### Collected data
^^^^

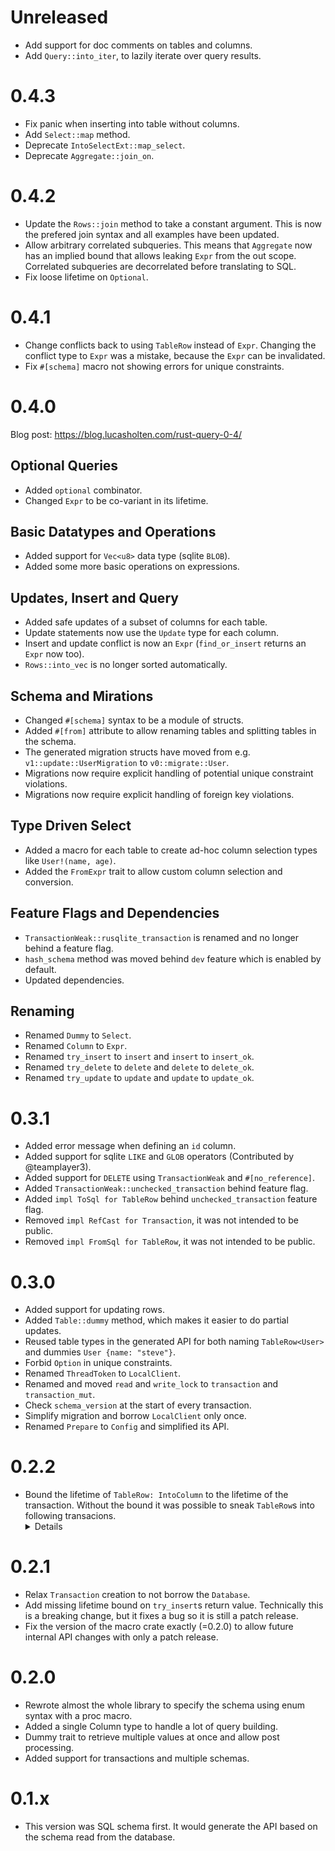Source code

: # Unreleased

- Add support for doc comments on tables and columns.
- Add `Query::into_iter`, to lazily iterate over query results.

# 0.4.3

- Fix panic when inserting into table without columns.
- Add `Select::map` method.
- Deprecate `IntoSelectExt::map_select`.
- Deprecate `Aggregate::join_on`.

# 0.4.2

- Update the `Rows::join` method to take a constant argument.
This is now the prefered join syntax and all examples have been updated.
- Allow arbitrary correlated subqueries.
This means that `Aggregate` now has an implied bound that allows leaking `Expr` from the
out scope. Correlated subqueries are decorrelated before translating to SQL.
- Fix loose lifetime on `Optional`.

# 0.4.1

- Change conflicts back to using `TableRow` instead of `Expr`.
Changing the conflict type to `Expr` was a mistake, because the `Expr` can be invalidated.
- Fix `#[schema]` macro not showing errors for unique constraints.

# 0.4.0

Blog post: https://blog.lucasholten.com/rust-query-0-4/

## Optional Queries
- Added `optional` combinator.
- Changed `Expr` to be co-variant in its lifetime.

## Basic Datatypes and Operations
- Added support for `Vec<u8>` data type (sqlite `BLOB`).
- Added some more basic operations on expressions.

## Updates, Insert and Query
- Added safe updates of a subset of columns for each table.
- Update statements now use the `Update` type for each column.
- Insert and update conflict is now an `Expr` (`find_or_insert` returns an `Expr` now too).
- `Rows::into_vec` is no longer sorted automatically.

## Schema and Mirations
- Changed `#[schema]` syntax to be a module of structs.
- Added `#[from]` attribute to allow renaming tables and splitting tables in the schema.
- The generated migration structs have moved from e.g. `v1::update::UserMigration` to `v0::migrate::User`.
- Migrations now require explicit handling of potential unique constraint violations.
- Migrations now require explicit handling of foreign key violations.

## Type Driven Select
- Added a macro for each table to create ad-hoc column selection types like `User!(name, age)`.
- Added the `FromExpr` trait to allow custom column selection and conversion.

## Feature Flags and Dependencies
- `TransactionWeak::rusqlite_transaction` is renamed and no longer behind a feature flag.
- `hash_schema` method was moved behind `dev` feature which is enabled by default.
- Updated dependencies.

## Renaming
- Renamed `Dummy` to `Select`.
- Renamed `Column` to `Expr`.
- Renamed `try_insert` to `insert` and `insert` to `insert_ok`.
- Renamed `try_delete` to `delete` and `delete` to `delete_ok`.
- Renamed `try_update` to `update` and `update` to `update_ok`.

# 0.3.1

- Added error message when defining an `id` column.
- Added support for sqlite `LIKE` and `GLOB` operators (Contributed by @teamplayer3).
- Added support for `DELETE` using `TransactionWeak` and `#[no_reference]`.
- Added `TransactionWeak::unchecked_transaction` behind feature flag.
- Added `impl ToSql for TableRow` behind `unchecked_transaction` feature flag.
- Removed `impl RefCast for Transaction`, it was not intended to be public.
- Removed `impl FromSql for TableRow`, it was not intended to be public.

# 0.3.0

- Added support for updating rows.
- Added `Table::dummy` method, which makes it easier to do partial updates.
- Reused table types in the generated API for both naming `TableRow<User>` and dummies `User {name: "steve"}`.
- Forbid `Option` in unique constraints.
- Renamed `ThreadToken` to `LocalClient`.
- Renamed and moved `read` and `write_lock` to `transaction` and `transaction_mut`.
- Check `schema_version` at the start of every transaction.
- Simplify migration and borrow `LocalClient` only once.
- Renamed `Prepare` to `Config` and simplified its API.

# 0.2.2

- Bound the lifetime of `TableRow: IntoColumn` to the lifetime of the transaction.
Without the bound it was possible to sneak `TableRow`s into following transacions. <details>
`query_one` now checks that its input lives for as long as the transaction.
To make sure that `query_one` still checks that the dummy is "global", the transaction now has an invariant lifetime.
</details>

# 0.2.1

- Relax `Transaction` creation to not borrow the `Database`.
- Add missing lifetime bound on `try_insert`s return value.
Technically this is a breaking change, but it fixes a bug so it is still a patch release.
- Fix the version of the macro crate exactly (=0.2.0) to allow future internal API changes with only a patch release.

# 0.2.0

- Rewrote almost the whole library to specify the schema using enum syntax with a proc macro.
- Added a single Column type to handle a lot of query building.
- Dummy trait to retrieve multiple values at once and allow post processing.
- Added support for transactions and multiple schemas.

# 0.1.x

- This version was SQL schema first. It would generate the API based on the schema read from the database.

^^^^

Exactly as written, repeat the lines from the beginning of the entries up to and including the line with "- Allow arbitrary correlated subqueries.", but not the pictures.

Source code

: # Unreleased

- Add support for doc comments on tables and columns.
- Add `Query::into_iter`, to lazily iterate over query results.

# 0.4.3

- Fix panic when inserting into table without columns.
- Add `Select::map` method.
- Deprecate `IntoSelectExt::map_select`.
- Deprecate `Aggregate::join_on`.

# 0.4.2

- Update the `Rows::join` method to take a constant argument.
This is now the prefered join syntax and all examples have been updated.
- Allow arbitrary correlated subqueries.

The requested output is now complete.